■ **Task instructions**
Take each line in the entries below that holds "cluster" and show it.

■ **Data for processing**
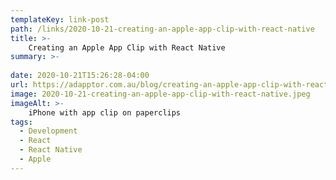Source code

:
 ```yaml
---
templateKey: link-post
path: /links/2020-10-21-creating-an-apple-app-clip-with-react-native
title: >-
    Creating an Apple App Clip with React Native
summary: >-
     
date: 2020-10-21T15:26:28-04:00
url: https://adapptor.com.au/blog/creating-an-apple-app-clip-with-react-native
image: 2020-10-21-creating-an-apple-app-clip-with-react-native.jpeg
imageAlt: >-
    iPhone with app clip on paperclips
tags:
  - Development
  - React
  - React Native
  - Apple
---
```

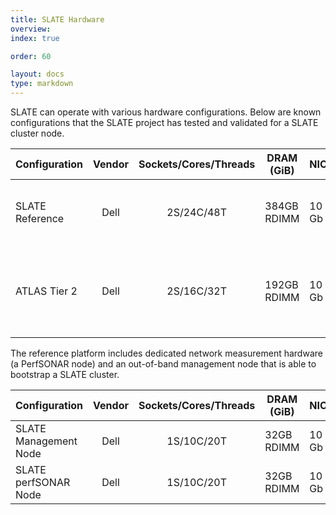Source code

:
 ```yaml
---
title: SLATE Hardware
overview: 
index: true

order: 60

layout: docs
type: markdown
---
```


SLATE can operate with various hardware configurations.  Below are known configurations that the SLATE project has tested and validated for a SLATE cluster node.

| Configuration   | Vendor | Sockets/Cores/Threads | DRAM (GiB)  | NICs  | Storage                                          | Notes | 
|-----------------|:------:|:---------------------:|-------------|-------|--------------------------------------------------|-------|
| SLATE Reference | Dell   | 2S/24C/48T            | 384GB RDIMM | 10 Gb | 8x8 TB, 1x1.6 TB NVME, 2x16 GB microSD           |       |
| ATLAS Tier 2    | Dell   | 2S/16C/32T            | 192GB RDIMM | 10 Gb | 12x12 TB, BOSS controller 240 GB M.2, 4x2 TB M.2 |       |


The reference platform includes dedicated network measurement hardware (a PerfSONAR node) and an out-of-band management node that is able to bootstrap a SLATE cluster.

| Configuration         | Vendor | Sockets/Cores/Threads | DRAM (GiB) | NICs  | Storage    | Notes |
|-----------------------|:------:|:---------------------:|------------|-------|------------|-------|
| SLATE Management Node | Dell   | 1S/10C/20T            | 32GB RDIMM | 10 Gb | 480 GB SSD |       |
| SLATE perfSONAR Node  | Dell   | 1S/10C/20T            | 32GB RDIMM | 10 Gb | 480 GB SSD |       |



<!--  {% include section-index.html %} -->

■ **Output of the exercise**
SLATE can operate with various hardware configurations.  Below are known configurations that the SLATE project has tested and validated for a SLATE cluster node.
The reference platform includes dedicated network measurement hardware (a PerfSONAR node) and an out-of-band management node that is able to bootstrap a SLATE cluster.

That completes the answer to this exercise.